By: Kim Scott

For CEOs it’s a recurring nightmare: waking up to a call saying, “We’ve been hacked.” How did it happen? “We don’t know. We’ve never seen this before.” This bump in the night is happening frequently. GenAI is going to accelerate the appearance of these previously unknown attacks. While some technology tries to target unknown attacks, our defensive tools are best at protecting from known threats. A new set of tools is needed. These tools need to both find and remediate the unexpected attacks. Technologies implanting fine grained, non-centralized, behavioral analysis, and dynamic low latency remediation will be the key foundations of these tools.

Examples of Unexpected Attacks

The MGM casino 2023 attack resulted in estimated costs of $100M. How it happened is still not fully known or publicly shared, but it’s been widely shared that the attack started with Phishing ploy that gave the attackers credentials needed to deploy their ransomware. Most of today’s tools struggle to detect these types of attacks as they tend to resemble normal operations.

Recently, Microsoft Azure announced an attack where the hackers were able to take over targeted accounts using credentials obtained through phishing techniques. There is suspicion that the attackers may have updated Multi-factor Authentication (MFA) information to enable them to remain resident in the systems longer. This type of attack is difficult for today’s technologies to detect quickly. Often an attack of this type isn’t detected by a cyber security monitoring tool, but rather through a series of end users reporting unexpected system behaviors.

Not all things that go bump in the night can be attributed to known causes. In May 2024, AT&T announced that about 70 million current and formal AT&T clients have personal information such as Social Security Numbers and/or pass codes on the dark web. They haven’t yet announced how the data was exfiltrated or even if the data came from AT&T or one of AT&T’s vendors. At the time of this writing, AT&T has shared that they are still investigating.

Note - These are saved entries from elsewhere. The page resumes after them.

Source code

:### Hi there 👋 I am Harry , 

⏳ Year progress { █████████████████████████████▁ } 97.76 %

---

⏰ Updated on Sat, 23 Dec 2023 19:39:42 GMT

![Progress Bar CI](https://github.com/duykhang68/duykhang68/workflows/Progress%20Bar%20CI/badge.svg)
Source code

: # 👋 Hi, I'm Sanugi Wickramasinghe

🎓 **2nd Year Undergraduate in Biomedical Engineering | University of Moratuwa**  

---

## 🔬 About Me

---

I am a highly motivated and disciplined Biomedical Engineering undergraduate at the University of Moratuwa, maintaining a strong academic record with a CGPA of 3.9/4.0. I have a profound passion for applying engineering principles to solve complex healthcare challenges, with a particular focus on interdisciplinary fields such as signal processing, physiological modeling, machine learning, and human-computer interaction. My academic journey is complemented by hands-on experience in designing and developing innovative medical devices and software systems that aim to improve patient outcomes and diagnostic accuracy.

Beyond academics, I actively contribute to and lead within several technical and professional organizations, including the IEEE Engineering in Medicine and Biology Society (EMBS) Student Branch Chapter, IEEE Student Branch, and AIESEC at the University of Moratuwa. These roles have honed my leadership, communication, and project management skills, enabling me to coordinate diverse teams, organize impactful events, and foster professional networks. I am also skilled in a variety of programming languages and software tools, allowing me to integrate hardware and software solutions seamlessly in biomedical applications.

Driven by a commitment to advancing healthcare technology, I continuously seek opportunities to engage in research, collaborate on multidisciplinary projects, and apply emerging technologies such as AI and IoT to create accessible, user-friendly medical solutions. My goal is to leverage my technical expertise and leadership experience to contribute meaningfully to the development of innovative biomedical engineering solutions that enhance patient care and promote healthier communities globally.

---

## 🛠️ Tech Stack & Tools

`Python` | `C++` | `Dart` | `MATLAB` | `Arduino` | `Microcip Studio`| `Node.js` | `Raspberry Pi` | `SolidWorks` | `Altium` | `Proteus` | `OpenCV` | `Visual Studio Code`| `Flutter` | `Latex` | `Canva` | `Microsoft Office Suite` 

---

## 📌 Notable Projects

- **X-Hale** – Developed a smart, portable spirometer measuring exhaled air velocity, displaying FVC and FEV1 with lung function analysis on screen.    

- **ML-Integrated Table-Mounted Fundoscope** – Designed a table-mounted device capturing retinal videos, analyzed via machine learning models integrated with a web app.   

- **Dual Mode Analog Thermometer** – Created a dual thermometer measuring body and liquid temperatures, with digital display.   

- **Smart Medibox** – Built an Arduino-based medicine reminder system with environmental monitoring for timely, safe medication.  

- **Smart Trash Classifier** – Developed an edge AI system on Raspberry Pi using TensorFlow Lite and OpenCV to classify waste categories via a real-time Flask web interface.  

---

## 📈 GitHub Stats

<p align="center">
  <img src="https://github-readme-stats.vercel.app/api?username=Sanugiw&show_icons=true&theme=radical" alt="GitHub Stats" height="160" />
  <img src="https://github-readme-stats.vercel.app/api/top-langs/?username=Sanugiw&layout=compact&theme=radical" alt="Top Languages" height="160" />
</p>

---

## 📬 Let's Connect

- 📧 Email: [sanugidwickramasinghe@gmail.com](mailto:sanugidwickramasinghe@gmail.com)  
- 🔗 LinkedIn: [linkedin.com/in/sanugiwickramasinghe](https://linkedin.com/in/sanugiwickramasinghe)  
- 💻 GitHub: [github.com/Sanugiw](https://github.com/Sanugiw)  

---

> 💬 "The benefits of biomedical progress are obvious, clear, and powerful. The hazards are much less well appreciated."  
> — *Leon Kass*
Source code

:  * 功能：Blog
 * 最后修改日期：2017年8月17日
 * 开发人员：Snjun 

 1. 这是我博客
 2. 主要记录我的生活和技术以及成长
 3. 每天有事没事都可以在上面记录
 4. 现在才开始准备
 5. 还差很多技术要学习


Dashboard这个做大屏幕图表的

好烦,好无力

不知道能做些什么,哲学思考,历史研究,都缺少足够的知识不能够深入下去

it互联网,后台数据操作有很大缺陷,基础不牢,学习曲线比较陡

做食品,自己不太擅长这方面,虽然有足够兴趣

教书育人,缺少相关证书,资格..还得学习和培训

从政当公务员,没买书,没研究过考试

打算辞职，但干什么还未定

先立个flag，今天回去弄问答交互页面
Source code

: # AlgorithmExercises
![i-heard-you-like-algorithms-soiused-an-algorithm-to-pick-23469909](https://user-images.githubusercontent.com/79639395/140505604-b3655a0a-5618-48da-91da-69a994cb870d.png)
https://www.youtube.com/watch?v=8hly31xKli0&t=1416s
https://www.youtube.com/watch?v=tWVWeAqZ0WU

Sometimes it’s not a specific business that’s targeted, but rather a tool. For example, the MOVEit file transfer service attack targeted a zero-day vulnerability that opened the door to an SQL injection attack. No one expected that the file transfer service that was in common use across enterprises — government, education, etc. — could be exploited. One source estimates that the MOVEit attack has already affected over 1,000 organizations and 60 million individuals worldwide.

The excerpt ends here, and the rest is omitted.